> **AIM OF THE EXERCISE**
When a line in the records contains the string "python", copy that line.

> **MATERIAL FOR THIS TASK**

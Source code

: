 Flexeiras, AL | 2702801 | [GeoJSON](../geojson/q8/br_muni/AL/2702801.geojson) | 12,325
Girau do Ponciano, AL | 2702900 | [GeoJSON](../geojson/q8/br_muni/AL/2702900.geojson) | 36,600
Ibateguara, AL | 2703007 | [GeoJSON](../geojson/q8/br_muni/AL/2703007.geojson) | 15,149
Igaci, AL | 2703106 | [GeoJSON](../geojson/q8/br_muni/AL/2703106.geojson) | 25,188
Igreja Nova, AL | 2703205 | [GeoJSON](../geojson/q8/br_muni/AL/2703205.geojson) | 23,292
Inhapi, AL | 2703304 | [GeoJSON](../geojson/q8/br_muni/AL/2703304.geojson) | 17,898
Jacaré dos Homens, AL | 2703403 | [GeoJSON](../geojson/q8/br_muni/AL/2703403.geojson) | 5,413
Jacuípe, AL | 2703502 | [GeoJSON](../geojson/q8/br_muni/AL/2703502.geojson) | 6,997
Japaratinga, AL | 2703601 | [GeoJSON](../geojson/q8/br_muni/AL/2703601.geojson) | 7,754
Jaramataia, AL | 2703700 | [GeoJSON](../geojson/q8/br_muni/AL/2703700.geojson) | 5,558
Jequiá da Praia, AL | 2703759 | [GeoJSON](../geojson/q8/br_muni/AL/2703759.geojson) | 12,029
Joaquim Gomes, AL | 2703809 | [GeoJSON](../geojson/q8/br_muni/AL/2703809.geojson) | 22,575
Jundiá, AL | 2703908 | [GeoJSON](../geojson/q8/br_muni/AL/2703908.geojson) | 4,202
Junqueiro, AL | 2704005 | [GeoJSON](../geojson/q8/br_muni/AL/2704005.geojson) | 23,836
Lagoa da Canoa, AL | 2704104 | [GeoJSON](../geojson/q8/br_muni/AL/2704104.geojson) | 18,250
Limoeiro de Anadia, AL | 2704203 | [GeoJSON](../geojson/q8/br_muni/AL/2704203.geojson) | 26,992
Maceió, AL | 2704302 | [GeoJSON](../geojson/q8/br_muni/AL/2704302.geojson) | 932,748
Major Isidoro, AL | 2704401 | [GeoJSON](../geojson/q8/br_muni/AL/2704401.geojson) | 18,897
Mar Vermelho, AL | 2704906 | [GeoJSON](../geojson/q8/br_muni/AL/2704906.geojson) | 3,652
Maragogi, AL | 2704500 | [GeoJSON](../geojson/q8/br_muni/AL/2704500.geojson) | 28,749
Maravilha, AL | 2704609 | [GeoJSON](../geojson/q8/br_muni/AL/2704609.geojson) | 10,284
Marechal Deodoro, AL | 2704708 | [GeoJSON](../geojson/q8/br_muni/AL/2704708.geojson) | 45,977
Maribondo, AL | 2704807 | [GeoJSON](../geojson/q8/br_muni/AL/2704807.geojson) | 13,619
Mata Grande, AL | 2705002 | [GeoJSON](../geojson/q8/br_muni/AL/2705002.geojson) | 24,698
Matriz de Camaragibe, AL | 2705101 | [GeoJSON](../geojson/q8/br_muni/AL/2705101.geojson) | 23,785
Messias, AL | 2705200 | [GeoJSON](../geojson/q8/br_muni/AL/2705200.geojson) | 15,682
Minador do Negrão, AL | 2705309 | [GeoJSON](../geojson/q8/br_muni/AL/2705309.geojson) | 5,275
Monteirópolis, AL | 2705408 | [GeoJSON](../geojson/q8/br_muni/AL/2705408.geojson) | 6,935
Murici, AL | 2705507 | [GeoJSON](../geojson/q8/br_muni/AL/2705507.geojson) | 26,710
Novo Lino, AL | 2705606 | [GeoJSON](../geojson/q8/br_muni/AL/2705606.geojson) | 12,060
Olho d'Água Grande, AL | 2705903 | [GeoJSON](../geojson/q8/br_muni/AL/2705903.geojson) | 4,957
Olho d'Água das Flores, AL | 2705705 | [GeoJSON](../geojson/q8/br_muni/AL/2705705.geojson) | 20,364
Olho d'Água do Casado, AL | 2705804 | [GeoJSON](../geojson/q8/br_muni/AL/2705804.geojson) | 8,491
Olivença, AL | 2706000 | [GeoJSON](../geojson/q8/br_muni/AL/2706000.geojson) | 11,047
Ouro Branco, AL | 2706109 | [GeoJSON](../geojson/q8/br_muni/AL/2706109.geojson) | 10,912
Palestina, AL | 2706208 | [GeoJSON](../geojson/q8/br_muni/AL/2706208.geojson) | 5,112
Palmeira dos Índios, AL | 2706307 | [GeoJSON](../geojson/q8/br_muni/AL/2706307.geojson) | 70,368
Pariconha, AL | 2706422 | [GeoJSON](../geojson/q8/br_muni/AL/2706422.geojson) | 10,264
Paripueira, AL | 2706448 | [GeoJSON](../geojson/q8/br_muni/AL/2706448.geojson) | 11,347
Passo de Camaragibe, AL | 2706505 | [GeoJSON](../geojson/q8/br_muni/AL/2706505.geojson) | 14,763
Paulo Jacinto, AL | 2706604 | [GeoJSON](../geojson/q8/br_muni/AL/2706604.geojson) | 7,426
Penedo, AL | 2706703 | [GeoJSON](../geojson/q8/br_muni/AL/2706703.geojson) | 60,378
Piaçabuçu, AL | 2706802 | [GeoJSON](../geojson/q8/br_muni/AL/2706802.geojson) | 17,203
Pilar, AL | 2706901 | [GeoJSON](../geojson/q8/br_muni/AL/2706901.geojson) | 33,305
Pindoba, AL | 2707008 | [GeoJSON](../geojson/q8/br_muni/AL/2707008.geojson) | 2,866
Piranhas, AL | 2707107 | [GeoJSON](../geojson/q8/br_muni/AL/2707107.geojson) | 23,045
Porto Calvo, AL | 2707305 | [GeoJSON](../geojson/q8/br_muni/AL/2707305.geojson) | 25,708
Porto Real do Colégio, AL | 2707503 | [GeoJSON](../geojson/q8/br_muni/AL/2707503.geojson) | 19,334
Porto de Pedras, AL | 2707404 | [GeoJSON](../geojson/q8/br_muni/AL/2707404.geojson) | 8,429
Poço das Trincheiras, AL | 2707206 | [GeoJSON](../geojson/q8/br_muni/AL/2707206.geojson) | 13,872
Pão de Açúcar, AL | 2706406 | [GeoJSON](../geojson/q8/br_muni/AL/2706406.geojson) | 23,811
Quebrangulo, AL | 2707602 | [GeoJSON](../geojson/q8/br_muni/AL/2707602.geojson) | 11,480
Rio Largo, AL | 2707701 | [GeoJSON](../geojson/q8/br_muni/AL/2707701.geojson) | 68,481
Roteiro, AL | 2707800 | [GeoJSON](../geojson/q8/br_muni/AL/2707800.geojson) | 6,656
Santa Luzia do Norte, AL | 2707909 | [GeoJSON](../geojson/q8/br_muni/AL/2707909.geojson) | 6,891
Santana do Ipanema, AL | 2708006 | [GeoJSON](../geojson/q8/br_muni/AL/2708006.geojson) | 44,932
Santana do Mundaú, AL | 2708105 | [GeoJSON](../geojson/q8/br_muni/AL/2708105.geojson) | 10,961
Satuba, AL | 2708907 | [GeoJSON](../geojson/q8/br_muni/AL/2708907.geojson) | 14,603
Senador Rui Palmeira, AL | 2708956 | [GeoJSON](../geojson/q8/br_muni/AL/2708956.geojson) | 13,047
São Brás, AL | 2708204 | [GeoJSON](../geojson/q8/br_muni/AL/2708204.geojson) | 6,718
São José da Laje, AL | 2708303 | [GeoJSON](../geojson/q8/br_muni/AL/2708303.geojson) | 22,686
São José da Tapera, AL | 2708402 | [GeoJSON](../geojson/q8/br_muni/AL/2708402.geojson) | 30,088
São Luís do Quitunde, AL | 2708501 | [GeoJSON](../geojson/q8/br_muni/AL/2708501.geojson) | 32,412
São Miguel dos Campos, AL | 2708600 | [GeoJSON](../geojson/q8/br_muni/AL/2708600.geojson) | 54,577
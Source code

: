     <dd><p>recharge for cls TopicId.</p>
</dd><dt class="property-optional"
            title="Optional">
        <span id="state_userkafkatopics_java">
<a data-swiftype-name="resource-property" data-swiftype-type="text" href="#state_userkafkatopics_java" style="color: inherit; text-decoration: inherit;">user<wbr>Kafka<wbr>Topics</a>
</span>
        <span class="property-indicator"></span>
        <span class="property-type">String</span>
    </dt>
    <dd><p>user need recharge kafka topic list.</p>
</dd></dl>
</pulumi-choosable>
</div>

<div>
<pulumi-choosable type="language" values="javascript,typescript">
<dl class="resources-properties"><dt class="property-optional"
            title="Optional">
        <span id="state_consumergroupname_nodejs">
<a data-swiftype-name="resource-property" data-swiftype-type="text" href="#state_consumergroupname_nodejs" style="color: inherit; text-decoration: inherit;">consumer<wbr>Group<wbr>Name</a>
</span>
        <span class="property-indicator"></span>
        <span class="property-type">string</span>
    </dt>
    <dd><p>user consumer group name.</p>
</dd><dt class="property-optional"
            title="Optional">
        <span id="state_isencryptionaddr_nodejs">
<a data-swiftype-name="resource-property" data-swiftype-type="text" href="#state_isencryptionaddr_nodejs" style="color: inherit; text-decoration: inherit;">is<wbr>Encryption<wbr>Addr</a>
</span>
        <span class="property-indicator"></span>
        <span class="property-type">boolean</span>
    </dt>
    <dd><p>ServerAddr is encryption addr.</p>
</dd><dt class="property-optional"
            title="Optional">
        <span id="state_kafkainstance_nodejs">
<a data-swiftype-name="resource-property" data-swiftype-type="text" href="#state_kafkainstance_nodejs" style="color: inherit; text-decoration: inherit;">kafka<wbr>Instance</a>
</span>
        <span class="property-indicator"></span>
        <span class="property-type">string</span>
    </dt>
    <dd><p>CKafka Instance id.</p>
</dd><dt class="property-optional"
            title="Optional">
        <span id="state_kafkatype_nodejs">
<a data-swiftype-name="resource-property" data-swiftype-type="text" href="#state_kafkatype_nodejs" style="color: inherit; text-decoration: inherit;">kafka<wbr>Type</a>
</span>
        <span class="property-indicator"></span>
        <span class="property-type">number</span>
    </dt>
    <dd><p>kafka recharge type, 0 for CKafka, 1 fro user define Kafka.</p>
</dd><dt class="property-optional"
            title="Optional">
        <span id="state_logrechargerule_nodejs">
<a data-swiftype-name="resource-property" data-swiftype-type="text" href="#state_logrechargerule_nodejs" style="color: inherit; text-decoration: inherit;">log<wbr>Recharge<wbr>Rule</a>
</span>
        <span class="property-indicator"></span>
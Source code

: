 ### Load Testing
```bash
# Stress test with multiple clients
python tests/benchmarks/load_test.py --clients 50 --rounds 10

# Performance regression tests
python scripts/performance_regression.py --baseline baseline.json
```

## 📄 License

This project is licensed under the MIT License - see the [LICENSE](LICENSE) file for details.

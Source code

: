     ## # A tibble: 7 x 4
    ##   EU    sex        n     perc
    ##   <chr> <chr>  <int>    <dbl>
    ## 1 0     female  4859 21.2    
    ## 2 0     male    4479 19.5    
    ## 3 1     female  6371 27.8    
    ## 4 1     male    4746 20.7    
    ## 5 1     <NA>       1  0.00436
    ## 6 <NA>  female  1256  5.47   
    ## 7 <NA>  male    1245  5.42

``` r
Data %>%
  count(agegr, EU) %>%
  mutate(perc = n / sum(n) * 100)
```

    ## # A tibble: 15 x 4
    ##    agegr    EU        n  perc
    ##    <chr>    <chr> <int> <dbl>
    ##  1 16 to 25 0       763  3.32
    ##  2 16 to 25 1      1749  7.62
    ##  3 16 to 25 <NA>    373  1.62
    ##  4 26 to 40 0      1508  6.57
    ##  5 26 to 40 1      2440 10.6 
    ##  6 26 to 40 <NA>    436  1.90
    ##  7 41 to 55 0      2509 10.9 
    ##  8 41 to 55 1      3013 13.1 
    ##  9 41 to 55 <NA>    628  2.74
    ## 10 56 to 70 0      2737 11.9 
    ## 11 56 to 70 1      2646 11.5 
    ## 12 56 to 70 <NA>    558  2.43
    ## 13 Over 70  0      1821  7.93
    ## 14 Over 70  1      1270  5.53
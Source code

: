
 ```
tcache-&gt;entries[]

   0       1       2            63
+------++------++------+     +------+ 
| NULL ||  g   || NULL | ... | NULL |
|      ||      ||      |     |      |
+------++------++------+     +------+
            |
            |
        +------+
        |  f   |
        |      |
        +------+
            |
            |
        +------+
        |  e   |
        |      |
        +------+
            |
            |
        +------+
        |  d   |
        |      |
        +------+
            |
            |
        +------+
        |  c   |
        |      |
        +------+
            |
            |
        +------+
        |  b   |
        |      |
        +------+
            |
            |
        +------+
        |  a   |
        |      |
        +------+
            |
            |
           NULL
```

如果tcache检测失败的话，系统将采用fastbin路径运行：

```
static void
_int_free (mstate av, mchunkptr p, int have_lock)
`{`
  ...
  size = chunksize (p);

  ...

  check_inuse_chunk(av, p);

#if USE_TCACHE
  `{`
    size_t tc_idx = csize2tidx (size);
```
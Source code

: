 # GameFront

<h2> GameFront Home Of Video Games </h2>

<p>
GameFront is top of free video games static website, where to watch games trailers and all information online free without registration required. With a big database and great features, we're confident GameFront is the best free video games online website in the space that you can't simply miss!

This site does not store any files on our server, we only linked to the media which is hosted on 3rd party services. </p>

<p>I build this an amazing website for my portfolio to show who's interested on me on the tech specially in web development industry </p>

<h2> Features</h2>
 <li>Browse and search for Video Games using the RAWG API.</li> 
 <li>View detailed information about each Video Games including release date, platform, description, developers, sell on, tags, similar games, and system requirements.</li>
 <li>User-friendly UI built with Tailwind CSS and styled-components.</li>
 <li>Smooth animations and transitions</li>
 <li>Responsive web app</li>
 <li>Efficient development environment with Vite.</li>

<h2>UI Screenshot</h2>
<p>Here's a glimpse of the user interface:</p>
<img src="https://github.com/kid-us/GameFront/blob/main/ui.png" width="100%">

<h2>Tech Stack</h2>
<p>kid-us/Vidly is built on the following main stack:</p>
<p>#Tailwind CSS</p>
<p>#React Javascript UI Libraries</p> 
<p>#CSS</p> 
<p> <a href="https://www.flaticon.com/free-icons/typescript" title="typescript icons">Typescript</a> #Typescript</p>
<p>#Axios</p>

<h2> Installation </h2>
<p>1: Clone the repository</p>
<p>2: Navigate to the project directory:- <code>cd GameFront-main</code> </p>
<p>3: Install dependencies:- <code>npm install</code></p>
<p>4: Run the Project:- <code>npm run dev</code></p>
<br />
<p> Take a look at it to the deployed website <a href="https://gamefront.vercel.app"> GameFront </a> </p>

> **WRITTEN ANSWER**
python tests/benchmarks/load_test.py --clients 50 --rounds 10
python scripts/performance_regression.py --baseline baseline.json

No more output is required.